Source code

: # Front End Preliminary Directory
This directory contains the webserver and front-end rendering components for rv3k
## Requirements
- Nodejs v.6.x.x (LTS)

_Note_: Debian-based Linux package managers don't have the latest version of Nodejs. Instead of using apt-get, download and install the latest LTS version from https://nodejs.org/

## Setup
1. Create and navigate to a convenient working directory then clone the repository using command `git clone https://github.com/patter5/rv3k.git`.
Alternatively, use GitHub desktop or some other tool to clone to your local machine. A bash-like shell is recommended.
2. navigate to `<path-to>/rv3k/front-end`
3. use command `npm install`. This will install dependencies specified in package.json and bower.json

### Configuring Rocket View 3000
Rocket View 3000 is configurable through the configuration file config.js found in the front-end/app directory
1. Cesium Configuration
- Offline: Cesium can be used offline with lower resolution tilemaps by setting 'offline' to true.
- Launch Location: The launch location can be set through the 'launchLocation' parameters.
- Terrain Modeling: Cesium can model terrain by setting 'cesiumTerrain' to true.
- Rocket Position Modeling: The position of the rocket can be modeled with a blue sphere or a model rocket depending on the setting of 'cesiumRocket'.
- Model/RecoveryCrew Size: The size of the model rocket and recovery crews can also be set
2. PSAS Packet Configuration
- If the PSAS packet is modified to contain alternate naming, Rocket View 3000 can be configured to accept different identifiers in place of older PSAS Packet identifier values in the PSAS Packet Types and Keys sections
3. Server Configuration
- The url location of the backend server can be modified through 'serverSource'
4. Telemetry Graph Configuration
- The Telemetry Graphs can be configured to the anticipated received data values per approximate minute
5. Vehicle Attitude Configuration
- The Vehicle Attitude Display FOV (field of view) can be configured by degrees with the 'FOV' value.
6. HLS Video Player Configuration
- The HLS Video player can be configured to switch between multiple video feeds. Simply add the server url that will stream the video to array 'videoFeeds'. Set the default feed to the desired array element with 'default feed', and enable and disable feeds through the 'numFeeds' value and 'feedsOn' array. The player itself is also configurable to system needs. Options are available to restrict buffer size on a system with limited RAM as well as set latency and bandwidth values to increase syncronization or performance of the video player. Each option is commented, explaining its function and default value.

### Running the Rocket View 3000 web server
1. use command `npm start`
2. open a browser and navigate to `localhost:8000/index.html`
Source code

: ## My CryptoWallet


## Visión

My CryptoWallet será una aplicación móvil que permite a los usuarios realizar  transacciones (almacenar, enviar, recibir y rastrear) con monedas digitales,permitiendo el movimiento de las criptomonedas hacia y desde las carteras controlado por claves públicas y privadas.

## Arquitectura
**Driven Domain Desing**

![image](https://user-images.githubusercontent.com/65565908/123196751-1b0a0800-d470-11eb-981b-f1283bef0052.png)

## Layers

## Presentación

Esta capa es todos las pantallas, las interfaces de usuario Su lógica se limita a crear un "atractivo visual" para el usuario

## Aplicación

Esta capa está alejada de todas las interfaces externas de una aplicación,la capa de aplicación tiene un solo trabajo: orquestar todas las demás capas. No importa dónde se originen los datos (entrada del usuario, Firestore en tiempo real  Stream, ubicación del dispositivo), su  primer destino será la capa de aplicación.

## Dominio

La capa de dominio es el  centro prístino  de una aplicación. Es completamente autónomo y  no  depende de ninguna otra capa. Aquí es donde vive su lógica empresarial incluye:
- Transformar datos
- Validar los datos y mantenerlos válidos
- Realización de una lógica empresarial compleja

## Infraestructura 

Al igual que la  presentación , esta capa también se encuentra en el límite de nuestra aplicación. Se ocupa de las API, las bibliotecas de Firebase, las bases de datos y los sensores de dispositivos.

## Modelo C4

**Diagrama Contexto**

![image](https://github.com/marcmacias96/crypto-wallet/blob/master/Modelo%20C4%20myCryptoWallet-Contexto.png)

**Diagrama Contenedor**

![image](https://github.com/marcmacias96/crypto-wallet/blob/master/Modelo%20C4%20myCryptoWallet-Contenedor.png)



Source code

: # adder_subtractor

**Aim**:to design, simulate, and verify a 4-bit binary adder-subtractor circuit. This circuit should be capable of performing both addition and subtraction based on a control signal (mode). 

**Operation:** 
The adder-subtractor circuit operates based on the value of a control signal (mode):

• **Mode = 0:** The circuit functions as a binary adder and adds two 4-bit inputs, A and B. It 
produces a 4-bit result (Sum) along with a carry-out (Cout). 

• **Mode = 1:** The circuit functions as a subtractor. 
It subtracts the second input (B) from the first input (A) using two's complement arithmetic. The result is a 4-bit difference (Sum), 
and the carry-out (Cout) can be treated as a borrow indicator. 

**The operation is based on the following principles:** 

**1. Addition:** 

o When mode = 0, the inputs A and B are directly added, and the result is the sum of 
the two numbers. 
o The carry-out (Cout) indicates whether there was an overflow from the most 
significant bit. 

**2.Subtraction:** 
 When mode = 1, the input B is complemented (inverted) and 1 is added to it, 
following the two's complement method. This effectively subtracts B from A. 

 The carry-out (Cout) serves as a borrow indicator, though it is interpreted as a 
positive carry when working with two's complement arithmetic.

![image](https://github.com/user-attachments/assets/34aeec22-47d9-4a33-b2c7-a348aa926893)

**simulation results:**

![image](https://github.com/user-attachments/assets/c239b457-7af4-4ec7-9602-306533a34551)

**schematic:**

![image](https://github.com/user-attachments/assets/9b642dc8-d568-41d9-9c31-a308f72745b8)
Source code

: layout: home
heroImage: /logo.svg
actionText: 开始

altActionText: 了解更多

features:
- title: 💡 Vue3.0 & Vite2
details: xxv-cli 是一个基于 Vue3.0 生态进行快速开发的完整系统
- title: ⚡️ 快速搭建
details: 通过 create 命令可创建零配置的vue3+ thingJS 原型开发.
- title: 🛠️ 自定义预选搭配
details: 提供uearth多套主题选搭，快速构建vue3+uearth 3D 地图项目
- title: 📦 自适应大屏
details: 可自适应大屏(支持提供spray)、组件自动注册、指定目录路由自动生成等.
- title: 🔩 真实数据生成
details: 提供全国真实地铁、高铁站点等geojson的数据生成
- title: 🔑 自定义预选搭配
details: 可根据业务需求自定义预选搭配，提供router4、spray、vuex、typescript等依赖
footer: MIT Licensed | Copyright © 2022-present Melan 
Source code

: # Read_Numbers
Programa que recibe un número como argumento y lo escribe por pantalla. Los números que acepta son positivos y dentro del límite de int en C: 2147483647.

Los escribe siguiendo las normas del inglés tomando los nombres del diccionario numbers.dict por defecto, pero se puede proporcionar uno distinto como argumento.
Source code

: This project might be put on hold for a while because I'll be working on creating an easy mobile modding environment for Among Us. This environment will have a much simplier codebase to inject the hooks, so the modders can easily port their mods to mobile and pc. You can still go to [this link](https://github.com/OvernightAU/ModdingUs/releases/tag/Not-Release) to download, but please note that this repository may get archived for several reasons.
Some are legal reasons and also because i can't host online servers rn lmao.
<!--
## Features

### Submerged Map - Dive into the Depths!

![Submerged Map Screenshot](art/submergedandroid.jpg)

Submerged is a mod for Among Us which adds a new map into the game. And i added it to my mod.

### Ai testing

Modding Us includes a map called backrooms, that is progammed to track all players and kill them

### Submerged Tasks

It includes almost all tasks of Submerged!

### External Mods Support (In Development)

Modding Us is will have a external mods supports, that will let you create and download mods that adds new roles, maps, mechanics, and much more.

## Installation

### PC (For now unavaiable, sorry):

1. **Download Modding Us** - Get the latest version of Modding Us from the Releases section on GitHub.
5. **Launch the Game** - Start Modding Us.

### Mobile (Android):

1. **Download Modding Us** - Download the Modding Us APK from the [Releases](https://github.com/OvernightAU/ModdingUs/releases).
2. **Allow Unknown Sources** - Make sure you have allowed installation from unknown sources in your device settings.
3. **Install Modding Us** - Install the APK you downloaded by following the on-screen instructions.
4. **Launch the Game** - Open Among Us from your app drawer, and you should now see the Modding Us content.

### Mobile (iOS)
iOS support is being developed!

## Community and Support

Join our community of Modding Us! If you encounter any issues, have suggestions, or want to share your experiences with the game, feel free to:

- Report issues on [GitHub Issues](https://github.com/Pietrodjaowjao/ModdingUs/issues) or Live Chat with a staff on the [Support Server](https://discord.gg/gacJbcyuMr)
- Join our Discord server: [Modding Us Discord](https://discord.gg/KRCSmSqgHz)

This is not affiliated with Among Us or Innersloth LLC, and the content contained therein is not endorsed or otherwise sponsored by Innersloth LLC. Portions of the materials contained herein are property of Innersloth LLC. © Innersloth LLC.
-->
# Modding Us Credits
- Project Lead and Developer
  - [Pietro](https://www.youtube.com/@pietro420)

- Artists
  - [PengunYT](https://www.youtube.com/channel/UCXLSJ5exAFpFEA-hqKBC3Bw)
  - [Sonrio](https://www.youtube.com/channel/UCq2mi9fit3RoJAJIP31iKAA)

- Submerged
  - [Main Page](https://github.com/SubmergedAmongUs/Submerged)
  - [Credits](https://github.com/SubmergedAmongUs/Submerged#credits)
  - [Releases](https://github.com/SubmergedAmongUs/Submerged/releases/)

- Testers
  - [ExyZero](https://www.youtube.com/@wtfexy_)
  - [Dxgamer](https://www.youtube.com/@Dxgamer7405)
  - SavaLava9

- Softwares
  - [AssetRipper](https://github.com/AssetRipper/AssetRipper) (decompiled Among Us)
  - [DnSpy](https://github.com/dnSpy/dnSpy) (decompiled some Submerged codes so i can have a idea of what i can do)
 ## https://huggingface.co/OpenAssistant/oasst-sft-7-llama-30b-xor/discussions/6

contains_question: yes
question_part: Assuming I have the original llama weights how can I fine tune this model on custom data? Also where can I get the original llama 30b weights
_ _ _
*Problem to solve*
Copy each line in the listing where "version" appears.

*Answer box*
_Note_: Debian-based Linux package managers don't have the latest version of Nodejs. Instead of using apt-get, download and install the latest LTS version from https://nodejs.org/
1. **Download Modding Us** - Get the latest version of Modding Us from the Releases section on GitHub.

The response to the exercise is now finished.